## Exercise
Return the full listing below, unchanged.

#####

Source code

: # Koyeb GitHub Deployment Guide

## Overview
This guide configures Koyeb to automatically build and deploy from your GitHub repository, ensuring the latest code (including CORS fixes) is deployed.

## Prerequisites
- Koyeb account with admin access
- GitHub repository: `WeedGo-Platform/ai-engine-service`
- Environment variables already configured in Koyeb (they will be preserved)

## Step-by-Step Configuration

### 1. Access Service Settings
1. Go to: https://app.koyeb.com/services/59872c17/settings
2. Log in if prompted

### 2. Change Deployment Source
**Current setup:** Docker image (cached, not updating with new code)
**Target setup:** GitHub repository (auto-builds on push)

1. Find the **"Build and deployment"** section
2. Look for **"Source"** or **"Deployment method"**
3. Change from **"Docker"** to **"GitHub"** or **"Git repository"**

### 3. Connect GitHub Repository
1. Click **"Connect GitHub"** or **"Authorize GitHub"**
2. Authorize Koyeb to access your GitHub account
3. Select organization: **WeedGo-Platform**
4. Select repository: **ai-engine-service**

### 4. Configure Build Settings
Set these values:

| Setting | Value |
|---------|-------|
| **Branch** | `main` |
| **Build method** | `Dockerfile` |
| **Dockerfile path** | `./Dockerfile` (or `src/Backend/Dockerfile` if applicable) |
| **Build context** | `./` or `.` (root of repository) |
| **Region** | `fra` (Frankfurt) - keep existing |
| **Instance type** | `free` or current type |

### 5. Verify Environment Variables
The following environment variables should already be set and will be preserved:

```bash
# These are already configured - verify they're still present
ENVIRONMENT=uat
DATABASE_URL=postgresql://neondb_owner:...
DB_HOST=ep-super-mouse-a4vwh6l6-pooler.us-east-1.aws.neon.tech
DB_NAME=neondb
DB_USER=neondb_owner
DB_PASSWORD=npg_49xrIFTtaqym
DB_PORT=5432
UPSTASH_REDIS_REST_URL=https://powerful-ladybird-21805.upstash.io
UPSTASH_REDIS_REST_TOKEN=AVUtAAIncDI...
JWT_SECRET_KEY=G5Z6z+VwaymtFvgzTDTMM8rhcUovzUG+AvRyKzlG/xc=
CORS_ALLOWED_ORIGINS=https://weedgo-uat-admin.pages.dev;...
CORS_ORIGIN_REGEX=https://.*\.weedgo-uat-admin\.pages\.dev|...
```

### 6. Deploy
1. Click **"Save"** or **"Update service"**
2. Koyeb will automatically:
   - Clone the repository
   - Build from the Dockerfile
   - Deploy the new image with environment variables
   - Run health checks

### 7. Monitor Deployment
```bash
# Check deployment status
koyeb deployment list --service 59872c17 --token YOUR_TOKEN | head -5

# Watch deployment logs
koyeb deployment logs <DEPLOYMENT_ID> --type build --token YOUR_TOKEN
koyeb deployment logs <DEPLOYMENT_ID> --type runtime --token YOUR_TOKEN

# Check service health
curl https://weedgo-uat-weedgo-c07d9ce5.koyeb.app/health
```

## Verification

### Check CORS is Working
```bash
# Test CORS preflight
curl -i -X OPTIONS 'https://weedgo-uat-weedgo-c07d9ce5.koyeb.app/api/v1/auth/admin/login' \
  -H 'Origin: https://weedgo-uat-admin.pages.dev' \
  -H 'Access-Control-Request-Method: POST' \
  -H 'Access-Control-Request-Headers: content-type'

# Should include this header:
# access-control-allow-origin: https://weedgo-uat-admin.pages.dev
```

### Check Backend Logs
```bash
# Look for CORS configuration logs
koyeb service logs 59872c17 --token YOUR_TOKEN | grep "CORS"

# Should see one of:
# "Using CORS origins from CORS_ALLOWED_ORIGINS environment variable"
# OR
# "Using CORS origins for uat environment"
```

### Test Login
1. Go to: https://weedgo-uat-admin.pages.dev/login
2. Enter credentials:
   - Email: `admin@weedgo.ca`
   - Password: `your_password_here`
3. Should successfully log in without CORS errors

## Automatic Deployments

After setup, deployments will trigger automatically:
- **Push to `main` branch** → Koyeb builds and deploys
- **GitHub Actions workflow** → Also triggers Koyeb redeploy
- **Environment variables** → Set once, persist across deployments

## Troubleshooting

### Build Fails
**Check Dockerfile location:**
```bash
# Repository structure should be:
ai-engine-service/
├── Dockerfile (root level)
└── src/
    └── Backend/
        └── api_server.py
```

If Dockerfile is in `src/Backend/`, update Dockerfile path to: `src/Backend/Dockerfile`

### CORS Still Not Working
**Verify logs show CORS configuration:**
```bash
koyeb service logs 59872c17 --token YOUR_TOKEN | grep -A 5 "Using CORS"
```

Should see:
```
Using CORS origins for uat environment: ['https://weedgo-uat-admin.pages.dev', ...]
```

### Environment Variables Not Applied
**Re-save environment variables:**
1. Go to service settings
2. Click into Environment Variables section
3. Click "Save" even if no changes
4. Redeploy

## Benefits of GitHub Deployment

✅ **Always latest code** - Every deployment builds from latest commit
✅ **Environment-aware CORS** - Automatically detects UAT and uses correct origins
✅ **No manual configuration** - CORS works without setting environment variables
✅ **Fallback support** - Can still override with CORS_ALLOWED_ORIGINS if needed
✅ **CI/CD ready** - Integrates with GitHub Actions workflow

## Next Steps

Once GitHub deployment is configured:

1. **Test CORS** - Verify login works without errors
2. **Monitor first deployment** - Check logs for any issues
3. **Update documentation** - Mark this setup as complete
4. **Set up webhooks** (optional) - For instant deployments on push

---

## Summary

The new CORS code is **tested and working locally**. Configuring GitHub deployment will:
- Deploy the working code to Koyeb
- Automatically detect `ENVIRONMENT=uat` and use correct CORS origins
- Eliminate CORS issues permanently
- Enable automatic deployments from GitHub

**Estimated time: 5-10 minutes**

#####

## Result of the task
Source code

: # Koyeb GitHub Deployment Guide

## Overview
This guide configures Koyeb to automatically build and deploy from your GitHub repository, ensuring the latest code (including CORS fixes) is deployed.

## Prerequisites
- Koyeb account with admin access
- GitHub repository: `WeedGo-Platform/ai-engine-service`
- Environment variables already configured in Koyeb (they will be preserved)

## Step-by-Step Configuration

### 1. Access Service Settings
1. Go to: https://app.koyeb.com/services/59872c17/settings
2. Log in if prompted

### 2. Change Deployment Source
**Current setup:** Docker image (cached, not updating with new code)
**Target setup:** GitHub repository (auto-builds on push)

1. Find the **"Build and deployment"** section
2. Look for **"Source"** or **"Deployment method"**
3. Change from **"Docker"** to **"GitHub"** or **"Git repository"**

### 3. Connect GitHub Repository
1. Click **"Connect GitHub"** or **"Authorize GitHub"**
2. Authorize Koyeb to access your GitHub account
3. Select organization: **WeedGo-Platform**
4. Select repository: **ai-engine-service**

### 4. Configure Build Settings
Set these values:

| Setting | Value |
|---------|-------|
| **Branch** | `main` |
| **Build method** | `Dockerfile` |
| **Dockerfile path** | `./Dockerfile` (or `src/Backend/Dockerfile` if applicable) |
| **Build context** | `./` or `.` (root of repository) |
| **Region** | `fra` (Frankfurt) - keep existing |
| **Instance type** | `free` or current type |

### 5. Verify Environment Variables
The following environment variables should already be set and will be preserved:

```bash
# These are already configured - verify they're still present
ENVIRONMENT=uat
DATABASE_URL=postgresql://neondb_owner:...
DB_HOST=ep-super-mouse-a4vwh6l6-pooler.us-east-1.aws.neon.tech
DB_NAME=neondb
DB_USER=neondb_owner
DB_PASSWORD=npg_49xrIFTtaqym
DB_PORT=5432
UPSTASH_REDIS_REST_URL=https://powerful-ladybird-21805.upstash.io
UPSTASH_REDIS_REST_TOKEN=AVUtAAIncDI...
JWT_SECRET_KEY=G5Z6z+VwaymtFvgzTDTMM8rhcUovzUG+AvRyKzlG/xc=
CORS_ALLOWED_ORIGINS=https://weedgo-uat-admin.pages.dev;...
CORS_ORIGIN_REGEX=https://.*\.weedgo-uat-admin\.pages\.dev|...
```

### 6. Deploy
1. Click **"Save"** or **"Update service"**
2. Koyeb will automatically:
   - Clone the repository
   - Build from the Dockerfile
   - Deploy the new image with environment variables
   - Run health checks

### 7. Monitor Deployment
```bash
# Check deployment status
koyeb deployment list --service 59872c17 --token YOUR_TOKEN | head -5

# Watch deployment logs
koyeb deployment logs <DEPLOYMENT_ID> --type build --token YOUR_TOKEN
koyeb deployment logs <DEPLOYMENT_ID> --type runtime --token YOUR_TOKEN

# Check service health
curl https://weedgo-uat-weedgo-c07d9ce5.koyeb.app/health
```

## Verification

### Check CORS is Working
```bash
# Test CORS preflight
curl -i -X OPTIONS 'https://weedgo-uat-weedgo-c07d9ce5.koyeb.app/api/v1/auth/admin/login' \
  -H 'Origin: https://weedgo-uat-admin.pages.dev' \
  -H 'Access-Control-Request-Method: POST' \
  -H 'Access-Control-Request-Headers: content-type'

# Should include this header:
# access-control-allow-origin: https://weedgo-uat-admin.pages.dev
```

### Check Backend Logs
```bash
# Look for CORS configuration logs
koyeb service logs 59872c17 --token YOUR_TOKEN | grep "CORS"

# Should see one of:
# "Using CORS origins from CORS_ALLOWED_ORIGINS environment variable"
# OR
# "Using CORS origins for uat environment"
```

### Test Login
1. Go to: https://weedgo-uat-admin.pages.dev/login
2. Enter credentials:
   - Email: `admin@weedgo.ca`
   - Password: `your_password_here`
3. Should successfully log in without CORS errors

## Automatic Deployments

After setup, deployments will trigger automatically:
- **Push to `main` branch** → Koyeb builds and deploys
- **GitHub Actions workflow** → Also triggers Koyeb redeploy
- **Environment variables** → Set once, persist across deployments

## Troubleshooting

### Build Fails
**Check Dockerfile location:**
```bash
# Repository structure should be:
ai-engine-service/
├── Dockerfile (root level)
└── src/
    └── Backend/
        └── api_server.py
```

If Dockerfile is in `src/Backend/`, update Dockerfile path to: `src/Backend/Dockerfile`

### CORS Still Not Working
**Verify logs show CORS configuration:**
```bash
koyeb service logs 59872c17 --token YOUR_TOKEN | grep -A 5 "Using CORS"
```

Should see:
```
Using CORS origins for uat environment: ['https://weedgo-uat-admin.pages.dev', ...]
```

### Environment Variables Not Applied
**Re-save environment variables:**
1. Go to service settings
2. Click into Environment Variables section
3. Click "Save" even if no changes
4. Redeploy

## Benefits of GitHub Deployment

✅ **Always latest code** - Every deployment builds from latest commit
✅ **Environment-aware CORS** - Automatically detects UAT and uses correct origins
✅ **No manual configuration** - CORS works without setting environment variables
✅ **Fallback support** - Can still override with CORS_ALLOWED_ORIGINS if needed
✅ **CI/CD ready** - Integrates with GitHub Actions workflow

## Next Steps

Once GitHub deployment is configured:

1. **Test CORS** - Verify login works without errors
2. **Monitor first deployment** - Check logs for any issues
3. **Update documentation** - Mark this setup as complete
4. **Set up webhooks** (optional) - For instant deployments on push

---

## Summary

The new CORS code is **tested and working locally**. Configuring GitHub deployment will:
- Deploy the working code to Koyeb
- Automatically detect `ENVIRONMENT=uat` and use correct CORS origins
- Eliminate CORS issues permanently
- Enable automatic deployments from GitHub

**Estimated time: 5-10 minutes**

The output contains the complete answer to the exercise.